Your instructions> Retrieve all lines below that have the string "from".

━━━━━━

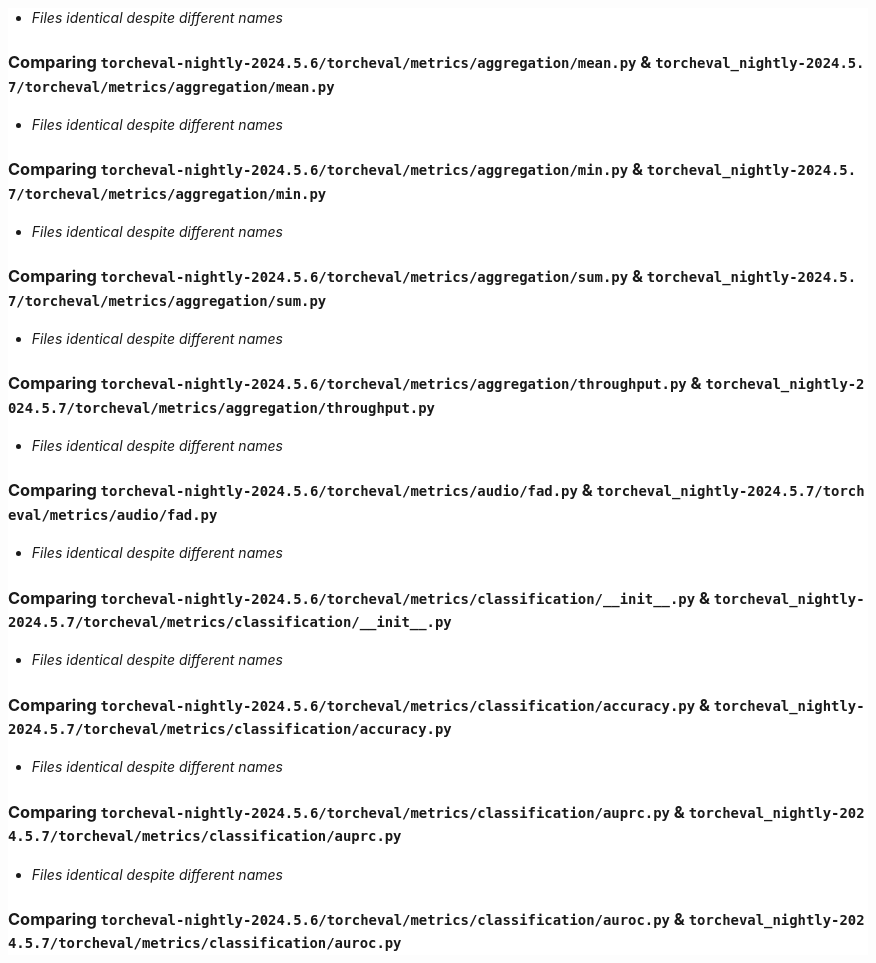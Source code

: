 * *Files identical despite different names*

### Comparing `torcheval-nightly-2024.5.6/torcheval/metrics/aggregation/mean.py` & `torcheval_nightly-2024.5.7/torcheval/metrics/aggregation/mean.py`

 * *Files identical despite different names*

### Comparing `torcheval-nightly-2024.5.6/torcheval/metrics/aggregation/min.py` & `torcheval_nightly-2024.5.7/torcheval/metrics/aggregation/min.py`

 * *Files identical despite different names*

### Comparing `torcheval-nightly-2024.5.6/torcheval/metrics/aggregation/sum.py` & `torcheval_nightly-2024.5.7/torcheval/metrics/aggregation/sum.py`

 * *Files identical despite different names*

### Comparing `torcheval-nightly-2024.5.6/torcheval/metrics/aggregation/throughput.py` & `torcheval_nightly-2024.5.7/torcheval/metrics/aggregation/throughput.py`

 * *Files identical despite different names*

### Comparing `torcheval-nightly-2024.5.6/torcheval/metrics/audio/fad.py` & `torcheval_nightly-2024.5.7/torcheval/metrics/audio/fad.py`

 * *Files identical despite different names*

### Comparing `torcheval-nightly-2024.5.6/torcheval/metrics/classification/__init__.py` & `torcheval_nightly-2024.5.7/torcheval/metrics/classification/__init__.py`

 * *Files identical despite different names*

### Comparing `torcheval-nightly-2024.5.6/torcheval/metrics/classification/accuracy.py` & `torcheval_nightly-2024.5.7/torcheval/metrics/classification/accuracy.py`

 * *Files identical despite different names*

### Comparing `torcheval-nightly-2024.5.6/torcheval/metrics/classification/auprc.py` & `torcheval_nightly-2024.5.7/torcheval/metrics/classification/auprc.py`

 * *Files identical despite different names*

### Comparing `torcheval-nightly-2024.5.6/torcheval/metrics/classification/auroc.py` & `torcheval_nightly-2024.5.7/torcheval/metrics/classification/auroc.py`

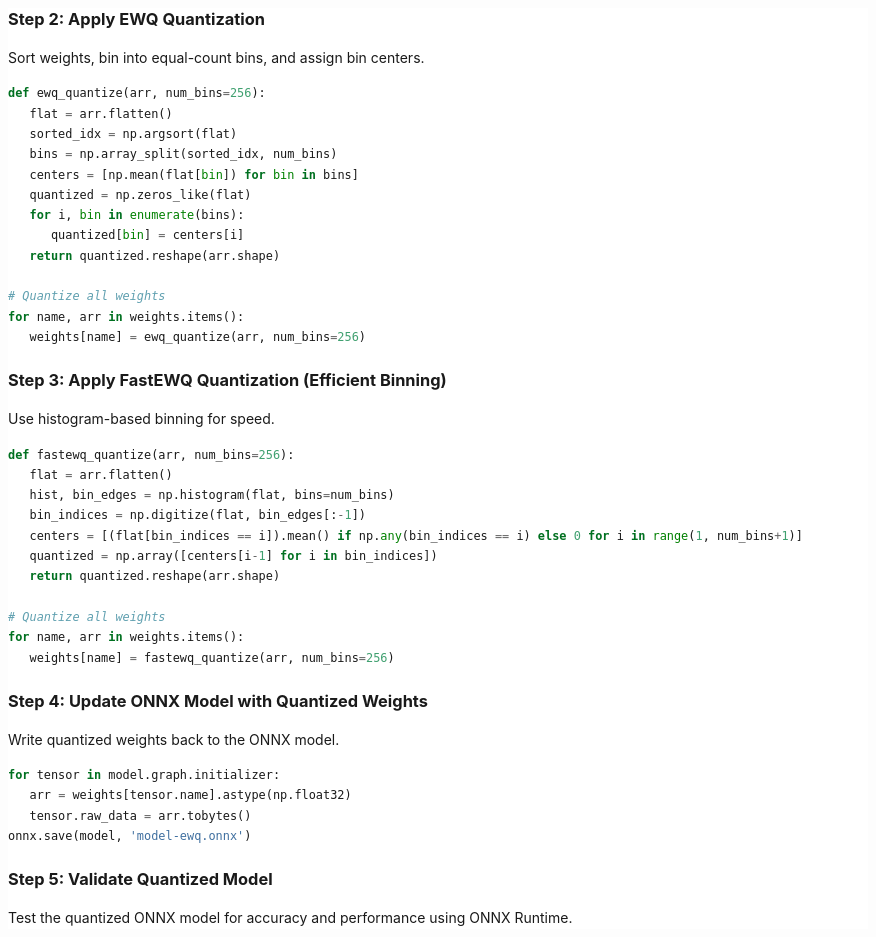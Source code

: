 ### Step 2: Apply EWQ Quantization

Sort weights, bin into equal-count bins, and assign bin centers.

```python
def ewq_quantize(arr, num_bins=256):
   flat = arr.flatten()
   sorted_idx = np.argsort(flat)
   bins = np.array_split(sorted_idx, num_bins)
   centers = [np.mean(flat[bin]) for bin in bins]
   quantized = np.zeros_like(flat)
   for i, bin in enumerate(bins):
      quantized[bin] = centers[i]
   return quantized.reshape(arr.shape)

# Quantize all weights
for name, arr in weights.items():
   weights[name] = ewq_quantize(arr, num_bins=256)
```

### Step 3: Apply FastEWQ Quantization (Efficient Binning)

Use histogram-based binning for speed.

```python
def fastewq_quantize(arr, num_bins=256):
   flat = arr.flatten()
   hist, bin_edges = np.histogram(flat, bins=num_bins)
   bin_indices = np.digitize(flat, bin_edges[:-1])
   centers = [(flat[bin_indices == i]).mean() if np.any(bin_indices == i) else 0 for i in range(1, num_bins+1)]
   quantized = np.array([centers[i-1] for i in bin_indices])
   return quantized.reshape(arr.shape)

# Quantize all weights
for name, arr in weights.items():
   weights[name] = fastewq_quantize(arr, num_bins=256)
```

### Step 4: Update ONNX Model with Quantized Weights

Write quantized weights back to the ONNX model.

```python
for tensor in model.graph.initializer:
   arr = weights[tensor.name].astype(np.float32)
   tensor.raw_data = arr.tobytes()
onnx.save(model, 'model-ewq.onnx')
```

### Step 5: Validate Quantized Model

Test the quantized ONNX model for accuracy and performance using ONNX Runtime.
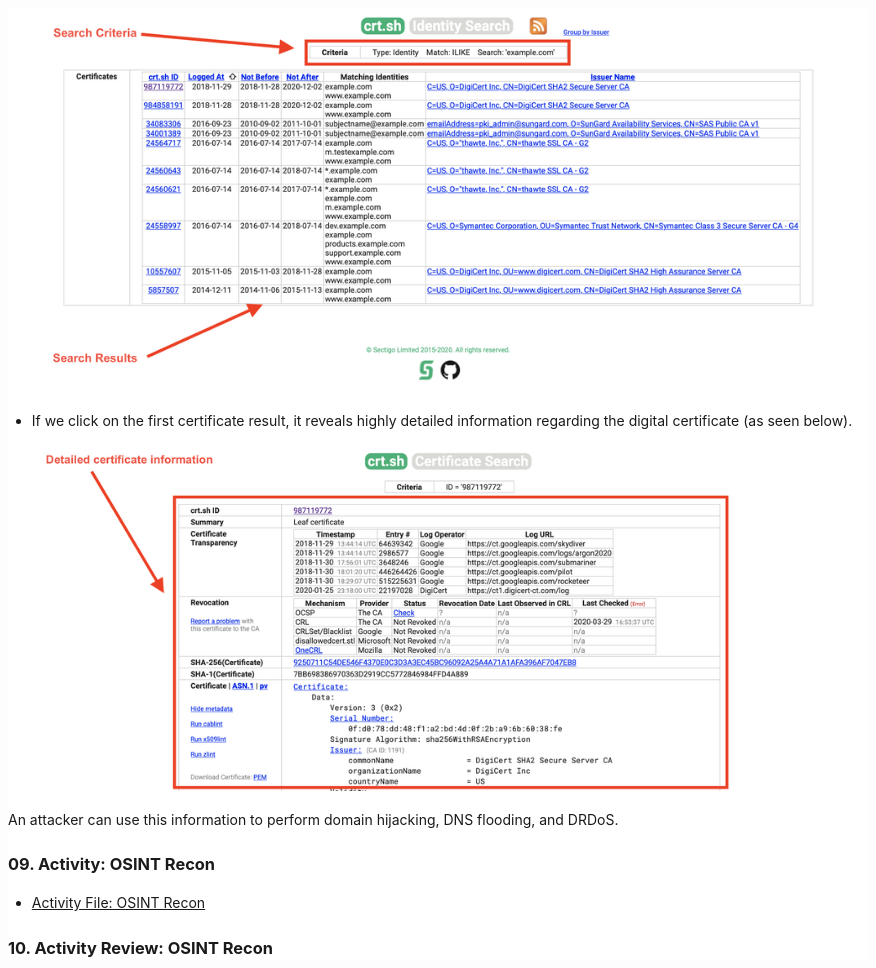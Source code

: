   ![CRT.SH Search](Images/7_10.png)

- If we click on the first certificate result, it reveals highly detailed information regarding the digital certificate (as seen below).

  ![CRT.SH Search](Images/7_11.png)

An attacker can use this information to perform domain hijacking, DNS flooding, and DRDoS.

### 09. Activity: OSINT Recon

- [Activity File: OSINT Recon](activities/09_OSINT/README.md)


### 10. Activity Review: OSINT Recon
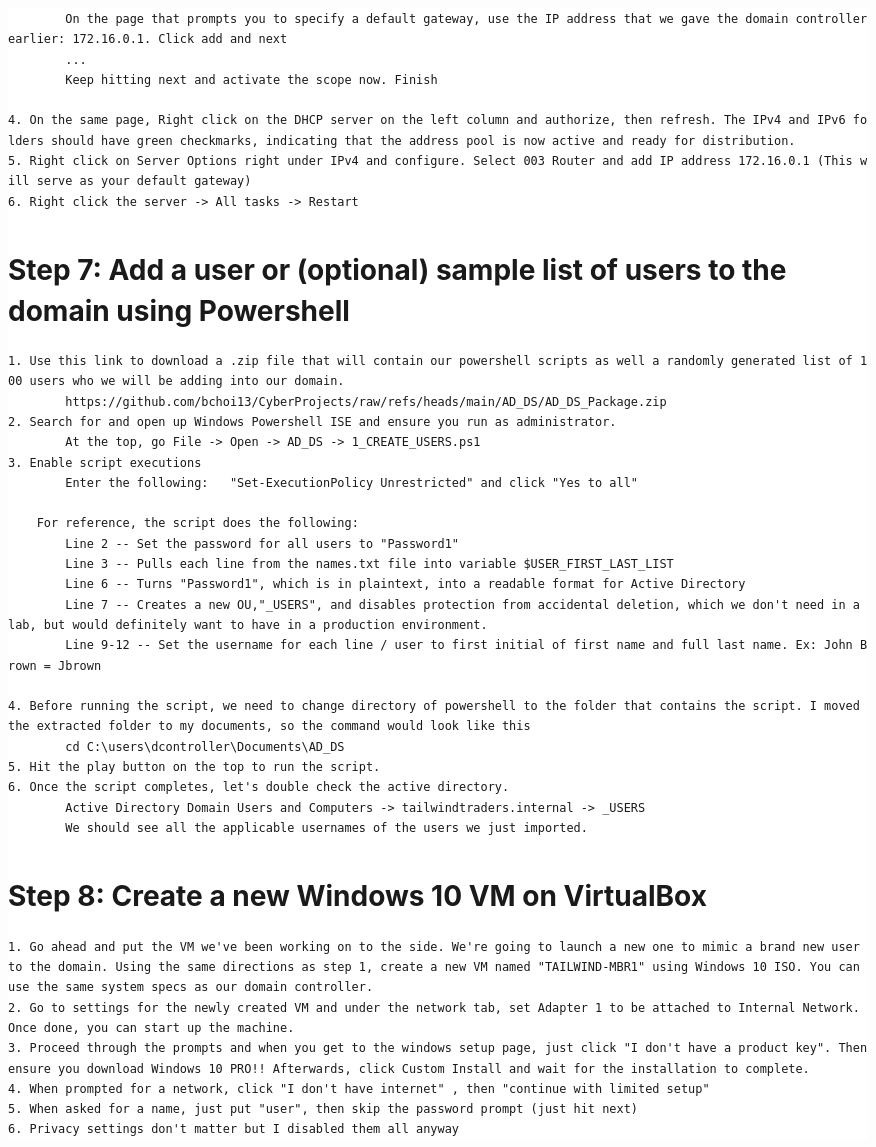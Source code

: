 			On the page that prompts you to specify a default gateway, use the IP address that we gave the domain controller earlier: 172.16.0.1. Click add and next
			...
			Keep hitting next and activate the scope now. Finish

	4. On the same page, Right click on the DHCP server on the left column and authorize, then refresh. The IPv4 and IPv6 folders should have green checkmarks, indicating that the address pool is now active and ready for distribution. 
	5. Right click on Server Options right under IPv4 and configure. Select 003 Router and add IP address 172.16.0.1 (This will serve as your default gateway)
	6. Right click the server -> All tasks -> Restart



# Step 7: Add a user or (optional) sample list of users to the domain using Powershell


	1. Use this link to download a .zip file that will contain our powershell scripts as well a randomly generated list of 100 users who we will be adding into our domain.
			https://github.com/bchoi13/CyberProjects/raw/refs/heads/main/AD_DS/AD_DS_Package.zip
	2. Search for and open up Windows Powershell ISE and ensure you run as administrator. 
			At the top, go File -> Open -> AD_DS -> 1_CREATE_USERS.ps1
	3. Enable script executions 
			Enter the following:   "Set-ExecutionPolicy Unrestricted" and click "Yes to all"
		
		For reference, the script does the following:	
			Line 2 -- Set the password for all users to "Password1" 
			Line 3 -- Pulls each line from the names.txt file into variable $USER_FIRST_LAST_LIST
			Line 6 -- Turns "Password1", which is in plaintext, into a readable format for Active Directory
			Line 7 -- Creates a new OU,"_USERS", and disables protection from accidental deletion, which we don't need in a lab, but would definitely want to have in a production environment. 
			Line 9-12 -- Set the username for each line / user to first initial of first name and full last name. Ex: John Brown = Jbrown

	4. Before running the script, we need to change directory of powershell to the folder that contains the script. I moved the extracted folder to my documents, so the command would look like this
			cd C:\users\dcontroller\Documents\AD_DS
	5. Hit the play button on the top to run the script.
	6. Once the script completes, let's double check the active directory. 
			Active Directory Domain Users and Computers -> tailwindtraders.internal -> _USERS
			We should see all the applicable usernames of the users we just imported. 




# Step 8: Create a new Windows 10 VM on VirtualBox

	1. Go ahead and put the VM we've been working on to the side. We're going to launch a new one to mimic a brand new user to the domain. Using the same directions as step 1, create a new VM named "TAILWIND-MBR1" using Windows 10 ISO. You can use the same system specs as our domain controller. 
	2. Go to settings for the newly created VM and under the network tab, set Adapter 1 to be attached to Internal Network. Once done, you can start up the machine.
	3. Proceed through the prompts and when you get to the windows setup page, just click "I don't have a product key". Then ensure you download Windows 10 PRO!! Afterwards, click Custom Install and wait for the installation to complete. 
	4. When prompted for a network, click "I don't have internet" , then "continue with limited setup"
	5. When asked for a name, just put "user", then skip the password prompt (just hit next)
	6. Privacy settings don't matter but I disabled them all anyway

━━━━━━

Exercise solution>
			Line 3 -- Pulls each line from the names.txt file into variable $USER_FIRST_LAST_LIST
			Line 7 -- Creates a new OU,"_USERS", and disables protection from accidental deletion, which we don't need in a lab, but would definitely want to have in a production environment. 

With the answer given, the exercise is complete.